-- RECORDS follows --

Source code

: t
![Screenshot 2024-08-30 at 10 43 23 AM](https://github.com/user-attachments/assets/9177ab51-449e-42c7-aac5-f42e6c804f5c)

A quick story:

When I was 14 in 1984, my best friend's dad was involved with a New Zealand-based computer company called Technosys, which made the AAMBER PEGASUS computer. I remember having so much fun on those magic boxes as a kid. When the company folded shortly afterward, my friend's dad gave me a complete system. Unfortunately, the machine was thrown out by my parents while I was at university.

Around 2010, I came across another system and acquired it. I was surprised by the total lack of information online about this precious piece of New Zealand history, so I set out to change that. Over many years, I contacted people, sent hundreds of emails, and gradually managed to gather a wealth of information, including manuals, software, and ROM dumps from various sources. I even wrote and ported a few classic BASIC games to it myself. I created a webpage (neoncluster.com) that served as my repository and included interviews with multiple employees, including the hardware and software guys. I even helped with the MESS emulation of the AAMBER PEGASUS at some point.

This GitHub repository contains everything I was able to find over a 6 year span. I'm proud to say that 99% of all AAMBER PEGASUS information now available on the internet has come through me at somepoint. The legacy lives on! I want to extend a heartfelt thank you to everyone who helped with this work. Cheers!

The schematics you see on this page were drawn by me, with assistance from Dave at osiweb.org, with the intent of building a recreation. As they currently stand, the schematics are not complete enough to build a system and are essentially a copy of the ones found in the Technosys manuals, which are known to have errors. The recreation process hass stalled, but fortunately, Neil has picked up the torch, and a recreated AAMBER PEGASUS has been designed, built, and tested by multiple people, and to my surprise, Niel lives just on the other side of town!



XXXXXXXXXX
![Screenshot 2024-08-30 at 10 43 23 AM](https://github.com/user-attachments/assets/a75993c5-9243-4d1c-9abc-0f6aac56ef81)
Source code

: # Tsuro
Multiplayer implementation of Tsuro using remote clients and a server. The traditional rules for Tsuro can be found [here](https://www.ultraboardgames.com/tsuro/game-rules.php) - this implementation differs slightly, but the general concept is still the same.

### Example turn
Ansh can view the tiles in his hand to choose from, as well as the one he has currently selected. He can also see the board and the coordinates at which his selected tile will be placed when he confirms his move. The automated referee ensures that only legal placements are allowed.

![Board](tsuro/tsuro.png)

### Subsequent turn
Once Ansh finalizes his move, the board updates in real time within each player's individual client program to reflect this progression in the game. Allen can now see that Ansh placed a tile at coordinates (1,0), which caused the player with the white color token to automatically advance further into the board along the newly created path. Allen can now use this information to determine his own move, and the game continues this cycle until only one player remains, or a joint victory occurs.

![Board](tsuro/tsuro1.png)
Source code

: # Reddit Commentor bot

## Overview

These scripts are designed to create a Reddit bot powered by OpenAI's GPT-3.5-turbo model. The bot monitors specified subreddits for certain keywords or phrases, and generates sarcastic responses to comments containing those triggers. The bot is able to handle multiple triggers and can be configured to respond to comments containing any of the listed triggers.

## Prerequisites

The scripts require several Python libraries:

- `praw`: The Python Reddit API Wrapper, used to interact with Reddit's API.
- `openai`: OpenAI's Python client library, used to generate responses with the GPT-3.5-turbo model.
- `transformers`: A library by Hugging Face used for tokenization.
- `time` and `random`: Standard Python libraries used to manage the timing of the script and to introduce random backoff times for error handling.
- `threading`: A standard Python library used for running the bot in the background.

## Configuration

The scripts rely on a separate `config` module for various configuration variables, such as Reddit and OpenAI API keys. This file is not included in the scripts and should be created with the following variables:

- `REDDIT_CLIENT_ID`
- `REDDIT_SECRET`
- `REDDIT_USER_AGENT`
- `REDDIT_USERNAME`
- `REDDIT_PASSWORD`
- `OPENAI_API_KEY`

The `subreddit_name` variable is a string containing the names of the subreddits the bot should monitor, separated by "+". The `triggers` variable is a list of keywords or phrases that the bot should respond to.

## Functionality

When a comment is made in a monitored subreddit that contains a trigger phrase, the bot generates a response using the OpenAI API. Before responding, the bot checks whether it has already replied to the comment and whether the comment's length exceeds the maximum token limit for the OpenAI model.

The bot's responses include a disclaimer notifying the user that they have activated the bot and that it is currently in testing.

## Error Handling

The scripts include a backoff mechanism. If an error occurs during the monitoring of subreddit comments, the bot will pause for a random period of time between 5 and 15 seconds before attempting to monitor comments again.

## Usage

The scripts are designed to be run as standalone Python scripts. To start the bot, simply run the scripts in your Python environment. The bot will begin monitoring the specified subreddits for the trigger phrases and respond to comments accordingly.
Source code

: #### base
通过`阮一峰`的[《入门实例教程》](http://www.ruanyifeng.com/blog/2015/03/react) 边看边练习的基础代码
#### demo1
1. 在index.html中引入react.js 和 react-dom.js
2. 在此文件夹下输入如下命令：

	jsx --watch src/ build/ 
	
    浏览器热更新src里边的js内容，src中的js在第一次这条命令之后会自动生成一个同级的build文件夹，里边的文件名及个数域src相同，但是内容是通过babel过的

-- RECORDS concluded --

**EXERCISE DETAILS**.
In the entries above, find each line with "turbo" and copy it.

**RESPONSE**.
These scripts are designed to create a Reddit bot powered by OpenAI's GPT-3.5-turbo model. The bot monitors specified subreddits for certain keywords or phrases, and generates sarcastic responses to comments containing those triggers. The bot is able to handle multiple triggers and can be configured to respond to comments containing any of the listed triggers.
- `openai`: OpenAI's Python client library, used to generate responses with the GPT-3.5-turbo model.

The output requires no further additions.